To facilitate the comparability of our data with those in the published literature (e.g., Castro & Lima, 2010; Pell, Paulmann, et al., 2009), the present study adopted the procedures of Pell, Paulmann, et al. (2009) in their comparative study of vocal emotion expressions in English, Arabic, German, and Hindi. As was noted earlier, an important methodological issue in the literature concerns how to control the linguistic/semantic content of speech stimuli that carry vocal cues about emotion; following Pell, Paulmann, et al. (2009), we required speakers to produce emotionally inflected pseudosentences (e.g., in English: The fector jabbored the tozz) specially constructed for Mandarin Chinese. These stimuli were composed of pseudo content words conjoined by (real) function words, rendering them semantically meaningless but ensuring that the phonetic/segmental and suprasegmental properties were appropriate to native Mandarin speakers/listeners. Similar pseudoutterances have been constructed for a range of languages (e.g., English, German, Hindi, Arabic, and Portuguese; see Castro & Lima, 2010; Pell, Paulmann, et al., 2009; Scherer et al., 1991). Here, Chinese pseudosentences were elicited from four native Mandarin speakers to convey the seven target emotional meanings (anger, happiness, sadness, fear, disgust, pleasant surprise, and neutrality). The recordings were then entered into a perceptual rating study where a group of 24 native Mandarin listeners judged the emotion being expressed by each item in a seven-alternative forced choice task. On the basis of the results of the perceptual study, items that reached a critical recognition consensus rate (i.e., three times chance performance, or 42.86 %) about the emotional meaning of the stimulus were included in the validated database, and acoustic analyses were conducted on these valid items to specify the acoustic characteristics of vocal emotions in Mandarin Chinese.

Method

There were four parts to the study. First, a set of pseudosentences in Mandarin Chinese were constructed and validated to ensure that they were perceived as “language-like” to native Mandarin-speaking listeners (sentence construction). Second, native Mandarin speakers were recruited to produce the pseudoutterances to express seven emotional meanings (stimulus recording). Third, these recordings were validated by a second group of Mandarin-speaking listeners who perceptually identified the emotion expressed by each item (perceptual validation and selection). Finally, the perceptually validated subset of stimuli was subjected to acoustic analysis to better understand the link between perceptual and acoustic features of the stimuli (acoustic study).
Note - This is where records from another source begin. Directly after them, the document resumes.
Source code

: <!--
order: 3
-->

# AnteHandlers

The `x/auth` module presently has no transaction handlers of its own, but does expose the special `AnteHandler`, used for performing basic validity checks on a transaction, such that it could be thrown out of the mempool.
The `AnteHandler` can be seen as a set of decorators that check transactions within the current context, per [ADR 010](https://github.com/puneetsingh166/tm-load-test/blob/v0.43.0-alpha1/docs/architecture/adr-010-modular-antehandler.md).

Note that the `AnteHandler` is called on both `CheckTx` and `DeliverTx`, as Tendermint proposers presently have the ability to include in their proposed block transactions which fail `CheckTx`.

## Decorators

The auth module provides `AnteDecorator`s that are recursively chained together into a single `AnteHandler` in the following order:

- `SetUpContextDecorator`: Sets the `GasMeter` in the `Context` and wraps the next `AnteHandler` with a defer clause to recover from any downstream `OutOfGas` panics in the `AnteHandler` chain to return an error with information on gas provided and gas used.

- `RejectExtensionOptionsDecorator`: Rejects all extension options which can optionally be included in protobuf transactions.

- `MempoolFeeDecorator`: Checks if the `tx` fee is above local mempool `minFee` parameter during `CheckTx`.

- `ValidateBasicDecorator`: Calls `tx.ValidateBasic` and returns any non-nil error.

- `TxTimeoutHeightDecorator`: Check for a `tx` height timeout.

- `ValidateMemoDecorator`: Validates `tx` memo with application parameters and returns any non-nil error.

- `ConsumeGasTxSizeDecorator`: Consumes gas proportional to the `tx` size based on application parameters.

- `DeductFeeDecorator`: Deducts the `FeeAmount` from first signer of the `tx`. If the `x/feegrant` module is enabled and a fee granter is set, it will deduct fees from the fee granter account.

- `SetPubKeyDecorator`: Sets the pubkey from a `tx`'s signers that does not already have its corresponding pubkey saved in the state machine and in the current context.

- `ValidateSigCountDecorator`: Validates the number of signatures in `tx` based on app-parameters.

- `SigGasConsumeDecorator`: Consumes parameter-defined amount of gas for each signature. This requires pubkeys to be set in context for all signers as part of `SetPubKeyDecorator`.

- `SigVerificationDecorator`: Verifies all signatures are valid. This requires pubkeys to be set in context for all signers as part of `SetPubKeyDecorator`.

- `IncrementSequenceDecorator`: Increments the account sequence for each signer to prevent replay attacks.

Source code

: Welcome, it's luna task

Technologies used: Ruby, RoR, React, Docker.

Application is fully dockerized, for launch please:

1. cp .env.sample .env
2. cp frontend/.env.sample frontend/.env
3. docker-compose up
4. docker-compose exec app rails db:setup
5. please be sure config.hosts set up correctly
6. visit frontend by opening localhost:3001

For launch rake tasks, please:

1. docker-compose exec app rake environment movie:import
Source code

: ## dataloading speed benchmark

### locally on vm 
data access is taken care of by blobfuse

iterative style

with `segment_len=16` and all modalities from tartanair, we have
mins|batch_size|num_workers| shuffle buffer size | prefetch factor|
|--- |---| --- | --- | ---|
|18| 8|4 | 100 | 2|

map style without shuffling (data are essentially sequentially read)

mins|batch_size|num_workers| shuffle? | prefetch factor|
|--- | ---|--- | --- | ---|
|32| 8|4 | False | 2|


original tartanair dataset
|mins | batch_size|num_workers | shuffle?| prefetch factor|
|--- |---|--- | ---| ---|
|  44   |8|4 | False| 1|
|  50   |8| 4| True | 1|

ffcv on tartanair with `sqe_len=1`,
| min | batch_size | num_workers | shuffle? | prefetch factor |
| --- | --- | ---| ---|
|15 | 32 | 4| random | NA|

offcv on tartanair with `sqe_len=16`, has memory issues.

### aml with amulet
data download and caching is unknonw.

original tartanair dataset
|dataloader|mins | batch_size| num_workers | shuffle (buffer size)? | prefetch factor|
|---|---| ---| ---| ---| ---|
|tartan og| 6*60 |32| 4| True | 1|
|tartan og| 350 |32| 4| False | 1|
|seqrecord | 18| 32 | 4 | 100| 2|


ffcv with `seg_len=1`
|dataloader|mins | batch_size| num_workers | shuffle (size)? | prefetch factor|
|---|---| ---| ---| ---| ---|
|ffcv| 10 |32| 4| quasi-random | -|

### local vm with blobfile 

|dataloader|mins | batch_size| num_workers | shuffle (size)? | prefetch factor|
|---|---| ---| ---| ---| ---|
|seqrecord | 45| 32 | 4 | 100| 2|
As described below, all testing took place in Montréal, Canada but was conducted entirely in Mandarin Chinese at each stage of the investigation.

Sentence construction

Forty-five pseudosentences were created by the author, P.L., who is a native Mandarin speaker from North China. They were constructed by replacing content words with random Chinese characters that were semantically meaningless within the sentence context, while maintaining function words to convey grammatical information (see the Appendix for examples). To ensure that pseudosentences were both semantically meaningless and relatively plausible as Chinese sentences, a pilot study was conducted.

Participants

Ten native Mandarin speakers (5 female/5 male; mean age = 25.2 ± 2.6 years) were recruited in the pilot study. These participants were university students from China who had learned Mandarin from birth, had lived in China until at least 18 years of age, had been away from China for less than 2 years, and spoke English as a second language. Each participant was compensated $10 CAD per hour for their participation.

Procedure

The 45 pseudosentences were presented to each participant in random order on a computer screen. Participants were asked to rate the degree of “language-likeness” (i.e., the extent to which the pseudosentence resembled a real Chinese sentence) on a 5-point scale from −2 to 2, in which −2 refers to very unlike while 2 refers to very like. All the instructions were given in Mandarin.

Results

A rating score was calculated for each pseudosentence by averaging the ratings across the 10 participants. A subset of 35 pseudosentences with rating scores above 0 (mean rating, .53; standard deviation [SD], .43) were selected as the most language-like items of the original 45 items constructed. The selected pseudosentences had a mean length of 9.09 characters/syllables (range: 7–12 characters/syllables).

Stimulus recording

Participants

Four native Mandarin speakers (2 female, 2 male) with a mean age of 24.3 (±4.6) years were recruited as encoders to produce vocal emotion expressions in Mandarin. Participants responded to an advertisement posted at McGill University, Montréal (Canada) and were selected for having lay experiences in broadcasting or public speaking in Mandarin Chinese when they were in China (e.g., member of the campus radio station in a Chinese university). All encoders were university students from China, had learned Mandarin from birth, and had lived in China until at least 18 years of age; none had been away from China for more than 2 years. They all spoke standard Mandarin without any accent and spoke English as a second language. Participants were compensated $10 CAD per hour for their participation.

Materials

The 35 pseudosentences, selected in the pilot study, were used as materials to elicit emotional expressions from the 4 encoders in seven emotion categories: anger, disgust, fear, sadness, happiness, pleasant surprise, and neutrality. In addition to pseudosentences, a separate list of 45 real semantic Chinese sentences was constructed for each emotion category and was produced by the encoders in each target emotion as well. Following Pell, Paulmann, et al. (2009), the real semantic sentences were employed as practice to help encoders to produce pseudoutterances more effectively and naturally. Data pertaining to the semantic utterances were not the object of this study, which focused on how emotional prosody operates independently of semantic context.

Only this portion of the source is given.